### TASK TO COMPLETE
Check every line below for the word "begin" and copy the ones that have it.

___ EXCERPTED RECORDS

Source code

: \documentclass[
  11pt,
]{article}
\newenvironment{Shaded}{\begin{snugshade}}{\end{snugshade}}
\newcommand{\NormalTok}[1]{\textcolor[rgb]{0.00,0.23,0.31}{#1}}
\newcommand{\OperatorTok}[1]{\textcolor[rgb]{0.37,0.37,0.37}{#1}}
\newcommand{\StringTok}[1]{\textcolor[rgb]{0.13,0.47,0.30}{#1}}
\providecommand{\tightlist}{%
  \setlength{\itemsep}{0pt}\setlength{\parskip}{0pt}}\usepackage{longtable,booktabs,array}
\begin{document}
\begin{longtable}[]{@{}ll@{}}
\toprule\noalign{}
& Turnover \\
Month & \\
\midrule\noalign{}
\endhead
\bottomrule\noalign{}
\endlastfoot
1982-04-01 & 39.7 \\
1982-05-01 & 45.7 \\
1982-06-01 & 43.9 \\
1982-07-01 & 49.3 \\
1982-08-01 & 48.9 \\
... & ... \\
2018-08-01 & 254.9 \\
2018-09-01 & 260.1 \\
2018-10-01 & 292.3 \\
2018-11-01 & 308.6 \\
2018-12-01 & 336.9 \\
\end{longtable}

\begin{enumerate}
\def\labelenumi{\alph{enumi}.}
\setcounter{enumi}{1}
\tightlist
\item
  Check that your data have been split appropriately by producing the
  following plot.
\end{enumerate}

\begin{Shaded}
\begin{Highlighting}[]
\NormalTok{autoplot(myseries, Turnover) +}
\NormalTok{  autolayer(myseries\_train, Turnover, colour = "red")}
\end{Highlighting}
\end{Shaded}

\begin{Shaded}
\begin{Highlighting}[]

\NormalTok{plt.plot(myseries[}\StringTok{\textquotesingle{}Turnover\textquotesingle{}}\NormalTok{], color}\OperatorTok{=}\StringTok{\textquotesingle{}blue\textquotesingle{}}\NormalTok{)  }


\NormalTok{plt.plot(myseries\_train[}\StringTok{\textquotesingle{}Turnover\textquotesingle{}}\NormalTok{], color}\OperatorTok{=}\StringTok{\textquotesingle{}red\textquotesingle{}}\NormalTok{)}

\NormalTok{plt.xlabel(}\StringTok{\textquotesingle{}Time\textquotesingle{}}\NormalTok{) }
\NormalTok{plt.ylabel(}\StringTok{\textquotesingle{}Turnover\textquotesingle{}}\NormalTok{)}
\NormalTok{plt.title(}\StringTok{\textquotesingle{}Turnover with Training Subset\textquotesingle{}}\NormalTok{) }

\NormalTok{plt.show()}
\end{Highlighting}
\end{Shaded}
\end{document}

______

### EXERCISE RESULT
\newenvironment{Shaded}{\begin{snugshade}}{\end{snugshade}}
\begin{document}
\begin{longtable}[]{@{}ll@{}}
\begin{enumerate}
\begin{Shaded}
\begin{Highlighting}[]
\begin{Shaded}
\begin{Highlighting}[]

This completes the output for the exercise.